I was looking at my tank the other day and thinking once again how great a lotus might look in there. I know this is a common SWOAPE plant, i was wondering if any of you have any that you might be willing to part with. 
Thanks


----------



## MatPat

I have two right now but one is going to my friend in Maryland when he gets his tank set up. If either of them sprout another plantlet in the near future, I will let you know.


----------



## redstrat

Thanks Matt, I really appreciate it, no rush. I'm thinking about another re-scape to rejuvinate my interest in my scape this summer.


----------



## megasycophant

Too bad we didn't know this a week ago, Matt and I picked up some "dwarf lotus" at AA in Columbus. They've got them for $3 apiece if you're interested.


----------



## MatPat

I'm really curious to see what the "Dwarf Lotus" will morph into when it is given high light and CO2. It may turn out to not be suited to aquarium conditions or it may end up being very suitable, time will tell.


----------



## redstrat

I might have to make the little trip over to AA, I haven't been in there in a while anyway.


----------



## Six

the flower in my sig is that of a red tiger lotus grown outdoors if thats something youre interested in trying


----------



## megasycophant

Six said:


> the flower in my sig is that of a red tiger lotus grown outdoors if thats something youre interested in trying


Heh, I'm just trying to see your sig, as it's blank to me!


----------



## jennfier

Maybe need another thread for seeing sigs.
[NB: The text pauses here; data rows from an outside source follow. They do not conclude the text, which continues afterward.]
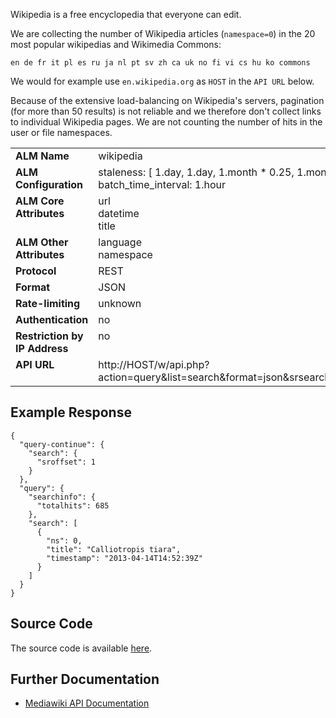 Wikipedia is a free encyclopedia that everyone can edit.

We are collecting the number of Wikipedia articles (`namespace=0`) in the 20 most popular wikipedias and Wikimedia Commons:

    en de fr it pl es ru ja nl pt sv zh ca uk no fi vi cs hu ko commons

We would for example use `en.wikipedia.org` as `HOST` in the `API URL` below.

Because of the extensive load-balancing on Wikipedia's servers, pagination (for more than 50 results) is not reliable and we therefore don't collect links to individual Wikipedia pages. We are not counting the number of hits in the user or file namespaces.

<table width=100% border="0" cellspacing="0" cellpadding="0">
<tbody>
<tr>
<td valign="top" width=30%><strong>ALM Name</strong></td>
<td valign="top" width=70%>wikipedia</td>
</tr>
<tr>
<td valign="top" width=20%><strong>ALM Configuration</strong></td>
<td valign="top" width=80%>staleness: [ 1.day, 1.day, 1.month * 0.25, 1.month]<br/>batch_time_interval: 1.hour</td>
</tr>
<tr>
<td valign="top" width=20%><strong>ALM Core Attributes</strong></td>
<td valign="top" width=80%>url<br/>datetime<br/>title</td>
</tr>
<td valign="top" width=20%><strong>ALM Other Attributes</strong></td>
<td valign="top" width=80%>language<br/>namespace</td>
</tr>
<tr>
<td valign="top" width=30%><strong>Protocol</strong></td>
<td valign="top" width=70%>REST</td>
</tr>
<tr>
<td valign="top" width=30%><strong>Format</strong></td>
<td valign="top" width=70%>JSON</td>
</tr>
<tr>
<td valign="top" width=20%><strong>Rate-limiting</strong></td>
<td valign="top" width=80%>unknown</td>
</tr>
<tr>
<td valign="top" width=20%><strong>Authentication</strong></td>
<td valign="top" width=80%>no</td>
</tr>
<tr>
<td valign="top" width=20%><strong>Restriction by IP Address</strong></td>
<td valign="top" width=80%>no</td>
</tr>
<tr>
<td valign="top" width=20%><strong>API URL</strong></td>
<td valign="top" width=80%>http://HOST/w/api.php?action=query&list=search&format=json&srsearch=%22DOI%22&srnamespace=0&srwhat=text&srinfo=totalhits&srprop=timestamp&srlimit=1</td>
</tr>
</tbody>
</table>

## Example Response
    {
      "query-continue": {
        "search": {
          "sroffset": 1
        }
      },
      "query": {
        "searchinfo": {
          "totalhits": 685
        },
        "search": [
          {
            "ns": 0,
            "title": "Calliotropis tiara",
            "timestamp": "2013-04-14T14:52:39Z"
          }
        ]
      }
    }

## Source Code
The source code is available [here](https://github.com/articlemetrics/alm/blob/master/app/models/sources/wikipedia.rb).

## Further Documentation
* [Mediawiki API Documentation](http://www.mediawiki.org/wiki/API:Main_page)

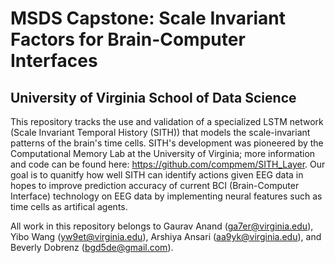 # MSDS Capstone: Scale Invariant Factors for Brain-Computer Interfaces 
## University of Virginia School of Data Science 

This repository tracks the use and validation of a specialized LSTM network (Scale Invariant Temporal History (SITH)) that models the scale-invariant patterns of the brain's time cells. SITH's development was pioneered by the Computational Memory Lab at the University of Virginia; more information and code can be found here: https://github.com/compmem/SITH_Layer. Our goal is to quanitfy how well SITH can identify actions given EEG data in hopes to improve prediction accuracy of current BCI (Brain-Computer Interface) technology on EEG data by implementing neural features such as time cells as artifical agents. 

All work in this repository belongs to Gaurav Anand (ga7er@virginia.edu), Yibo Wang (yw9et@virginia.edu), Arshiya Ansari (aa9yk@virginia.edu), and Beverly Dobrenz (bgd5de@gmail.com). 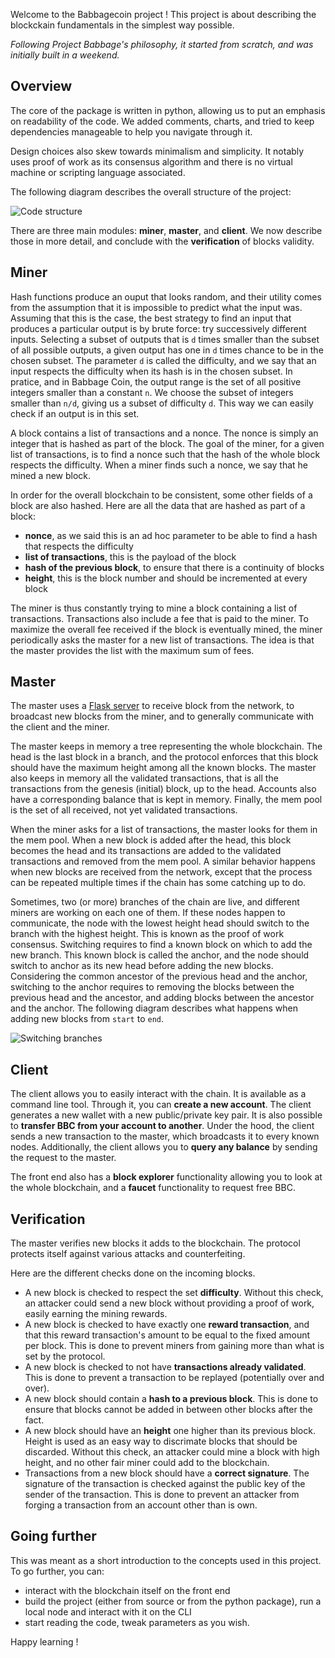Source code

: Welcome to the Babbagecoin project ! This project is about describing the blockckain fundamentals in the simplest way possible.

*Following Project Babbage's philosophy, it started from scratch, and was initially built in a weekend.*

## Overview

The core of the package is written in python, allowing us to put an emphasis on readability of the code. We added comments, charts, and tried to keep dependencies manageable to help you navigate through it.

Design choices also skew towards minimalism and simplicity. It notably uses proof of work as its consensus algorithm and there is no virtual machine or scripting language associated.

The following diagram describes the overall structure of the project:

![Code structure](structure.excalidraw.svg)

There are three main modules: **miner**, **master**, and **client**. We now describe those in more detail, and conclude with the **verification** of blocks validity.


## Miner

Hash functions produce an ouput that looks random, and their utility comes from the assumption that it is impossible to predict what the input was. Assuming that this is the case, the best strategy to find an input that produces a particular output is by brute force: try successively different inputs. Selecting a subset of outputs that is `d` times smaller than the subset of all possible outputs, a given output has one in `d` times chance to be in the chosen subset. The parameter `d` is called the difficulty, and we say that an input respects the difficulty when its hash is in the chosen subset. In pratice, and in Babbage Coin, the output range is the set of all positive integers smaller than a constant `n`. We choose the subset of integers smaller than `n/d`, giving us a subset of difficulty `d`. This way we can easily check if an output is in this set.

A block contains a list of transactions and a nonce. The nonce is simply an integer that is hashed as part of the block. The goal of the miner, for a given list of transactions, is to find a nonce such that the hash of the whole block respects the difficulty. When a miner finds such a nonce, we say that he mined a new block.

In order for the overall blockchain to be consistent, some other fields of a block are also hashed. Here are all the data that are hashed as part of a block:
- **nonce**, as we said this is an ad hoc parameter to be able to find a hash that respects the difficulty
- **list of transactions**, this is the payload of the block
- **hash of the previous block**, to ensure that there is a continuity of blocks
- **height**, this is the block number and should be incremented at every block

The miner is thus constantly trying to mine a block containing a list of transactions. Transactions also include a fee that is paid to the miner. To maximize the overall fee received if the block is eventually mined, the miner periodically asks the master for a new list of transactions. The idea is that the master provides the list with the maximum sum of fees.

## Master

The master uses a [Flask server]( https://flask.palletsprojects.com/) to receive block from the network, to broadcast new blocks from the miner, and to generally communicate with the client and the miner. 

The master keeps in memory a tree representing the whole blockchain. The head is the last block in a branch, and the protocol enforces that this block should have the maximum height among all the known blocks. The master also keeps in memory all the validated transactions, that is all the transactions from the genesis (initial) block, up to the head. Accounts also have a corresponding balance that is kept in memory. Finally, the mem pool is the set of all received, not yet validated transactions.

When the miner asks for a list of transactions, the master looks for them in the mem pool. When a new block is added after the head, this block becomes the head and its transactions are added to the validated transactions and removed from the mem pool. A similar behavior happens when new blocks are received from the network, except that the process can be repeated multiple times if the chain has some catching up to do.

Sometimes, two (or more) branches of the chain are live, and different miners are working on each one of them. If these nodes happen to communicate, the node with the lowest height head should switch to the branch with the highest height. This is known as the proof of work consensus. Switching requires to find a known block on which to add the new branch. This known block is called the anchor, and the node should switch to anchor as its new head before adding the new blocks. Considering the common ancestor of the previous head and the anchor, switching to the anchor requires to removing the blocks between the previous head and the ancestor, and adding blocks between the ancestor and the anchor. The following diagram describes what happens when adding new blocks from `start` to `end`.

![Switching branches](fork.excalidraw.svg)

## Client

The client allows you to easily interact with the chain. It is available as a command line tool. Through it, you can **create a new account**. The client generates a new wallet with a new public/private key pair. It is also possible to **transfer BBC from your account to another**. Under the hood, the client sends a new transaction to the master, which broadcasts it to every known nodes. Additionally, the client allows you to **query any balance** by sending the request to the master.

The front end also has a **block explorer** functionality allowing you to look at the whole blockchain, and a **faucet** functionality to request free BBC.

## Verification

The master verifies new blocks it adds to the blockchain. The protocol protects itself against various attacks and counterfeiting.

Here are the different checks done on the incoming blocks.
- A new block is checked to respect the set **difficulty**. Without this check, an attacker could send a new block without providing a proof of work, easily earning the mining rewards.
- A new block is checked to have exactly one **reward transaction**, and that this reward transaction's amount to be equal to the fixed amount per block. This is done to prevent miners from gaining more than what is set by the protocol.
- A new block is checked to not have **transactions already validated**. This is done to prevent a transaction to be replayed (potentially over and over).
- A new block should contain a **hash to a previous block**. This is done to ensure that blocks cannot be added in between other blocks after the fact.
- A new block should have an **height** one higher than its previous block. Height is used as an easy way to discrimate blocks that should be discarded. Without this check, an attacker could mine a block with high height, and no other fair miner could add to the blockchain.
- Transactions from a new block should have a **correct signature**. The signature of the transaction is checked against the public key of the sender of the transaction. This is done to prevent an attacker from forging a transaction from an account other than is own.

## Going further

This was meant as a short introduction to the concepts used in this project. To go further, you can:
- interact with the blockchain itself on the front end
- build the project (either from source or from the python package), run a local node and interact with it on the CLI
- start reading the code, tweak parameters as you wish.

Happy learning !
Can I see mine ? Yes I can.


----------



## Six

lol, i broke the link.










here's the whole pic


----------



## megasycophant

that's awesome!


----------



## jennfier

Wow, what camera did you use ? That's a gorgeous pic.


----------



## Six

thanks jennifer.  i used a nikon 8700 in macro mode. 

i just got our lotus going for this year a couple weeks ago. putting up leaves every 3-4 days  the leaves get 7+"! ill have to find a pic/take a pic.

i love posting that pic because that plant is $5 compared to the $30 water garden lily varieties!


----------



## MatPat

Wow, I really hope I can get my Red Tiger Lotus to bloom like that. So far it has been languishing in the pot on my front porch. I don't think it is getting enough light


----------